I have no experience, i'm just grinding a year's supply for myself and moving on to other things. 
Given this equipment, and that it's going straight into 2-lb freezer bags, *what two plate sizes would you choose*.


----------



## pc farmer (Mar 9, 2021)

Double grind in one pass?   Dont understand that phrase.


----------



## old sarge (Mar 9, 2021)

You may have to experiment to find the plate combination that is right for you.  It appears that the first plate is a chopping plate and the second plate takes it down to a finer grind.  You might be able to go from chopping to 1/8 in in one pass. See how it works or just go with the chopping plate and 3/16 in plate. Good luck!


----------



## indaswamp (Mar 9, 2021)

I'd go with the 10mm and the 3mm...

Hey Adam, LEM has a new grinder head that will grind through two plate in succession...






From right to left-auger, first plate, knife, second plate, plate cap.
https://www.lemproducts.com/product/dual-grind-22-big-bite-meat-grinder/dual-grind


----------



## indaswamp (Mar 9, 2021)




----------



## pc farmer (Mar 9, 2021)

indaswamp said:


> I'd go with the 10mm and the 3mm...
> 
> Hey Adam, LEM has a new grinder head that will grind through two plate in succession...
> 
> ...



So it goes though the first plate with out going through a knife first?


----------



## indaswamp (Mar 9, 2021)

pc farmer said:


> So it goes though the first plate with out going through a knife first?

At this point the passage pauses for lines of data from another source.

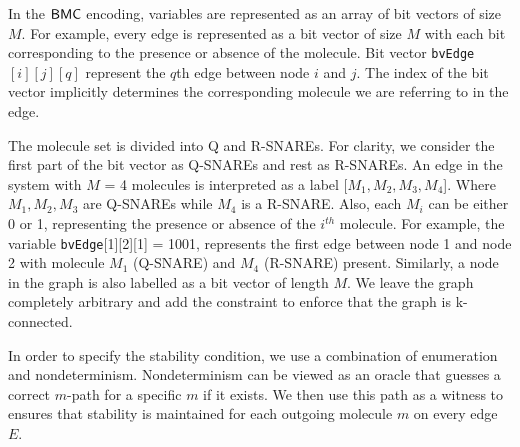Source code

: In the $\mathsf{BMC}$ encoding, variables are represented as an array of bit vectors of size $M$. 
%
%
For example, every edge is represented as a bit vector of size $M$ with each bit corresponding to the presence or absence of the molecule. 
%
Bit vector \texttt{bvEdge}$[i][j][q]$ represent the $q$th edge between node $i$ and $j$.
%
The index of the bit vector implicitly determines the corresponding molecule we are referring to in the edge.
% 

The molecule set is divided into Q and R-SNAREs. 
%
For clarity, we consider the first part of the bit vector as Q-SNAREs and rest as R-SNAREs.
%
An edge in the system with $M$ = 4 molecules is interpreted as a label [$M_{1}, M_{2}, M_{3}, M_{4}$]. 
%
Where $M_{1}, M_{2}, M_{3}$ are Q-SNAREs while $M_{4}$ is a R-SNARE.
%
Also, each $M_i$ can be either 0 or 1, representing the presence or absence of the $i^{th}$ molecule.
%
For example, the variable \texttt{bvEdge}[1][2][1] = 1001, represents the first edge between node 1 and node 2 with molecule $M_{1}$ (Q-SNARE) and $M_{4}$ (R-SNARE) present. 
%
Similarly, a node in the graph is also labelled as a bit vector of length $M$.   
%
We leave the graph completely arbitrary and add the constraint to enforce that the graph is k-connected. 
%

In order to specify the stability condition, we use a combination of enumeration and nondeterminism.
%
Nondeterminism can be viewed as an oracle that guesses a correct $m$-path for a specific $m$ if it exists. 
%
We then use this path as a witness to ensures that stability is maintained for each outgoing molecule $m$ on every edge $E$.
%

Yes, auger pushed meat thru the first plate, then it is cut with the knife.
This type system is common in commercial grinders, LEM made a system for the home processor. I can see it being useful if you grind a ton of hamburger, but making sausage IMO it would be useless because I want the first grind to cure with the salt, cure and seasonings first, then do second grind.


----------



## indaswamp (Mar 9, 2021)

...it's a double edged knife....cuts on both sides....


----------



## WI Smoker77 (Mar 9, 2021)

Wow,  this is interesting to me.  Have not seen two grinds before with one pass.  Looking forward to answers


----------



## FFchampMT (Mar 9, 2021)

From my research on the dual grind head you can only use the 'wagon wheel' in the first position (with no knife), then it hits the knife and plate per usual.
You can't put a standard knife and plate in the first position.


----------



## indaswamp (Mar 9, 2021)

FFchampMT said:


> From my research on the dual grind head you can only use the 'wagon wheel' in the first position (with no knife), then it hits the knife and plate per usual.
> You can't put a standard knife and plate in the first position.


Interesting... 

I would think that the plates were all the same, but LEM may have made an off size plate to fit the dual grinder and use it for the first plate.


----------



## indaswamp (Mar 9, 2021)

My first grind is usually a 19mm or a 12mm plate when making sausage. I am just looking for a uniform size for the cure and to evenly distribute the fat. Grind it too fine and it is difficult to mix in the salt, cure, STPP, and seasonings. I like a 6mm plate for final grind on smoke sausage.


----------



## FFchampMT (Mar 9, 2021)

indaswamp said:


> Interesting...
> 
> I would think that the plates were all the same, but LEM may have made an off size plate to fit the dual grinder and use it for the first plate.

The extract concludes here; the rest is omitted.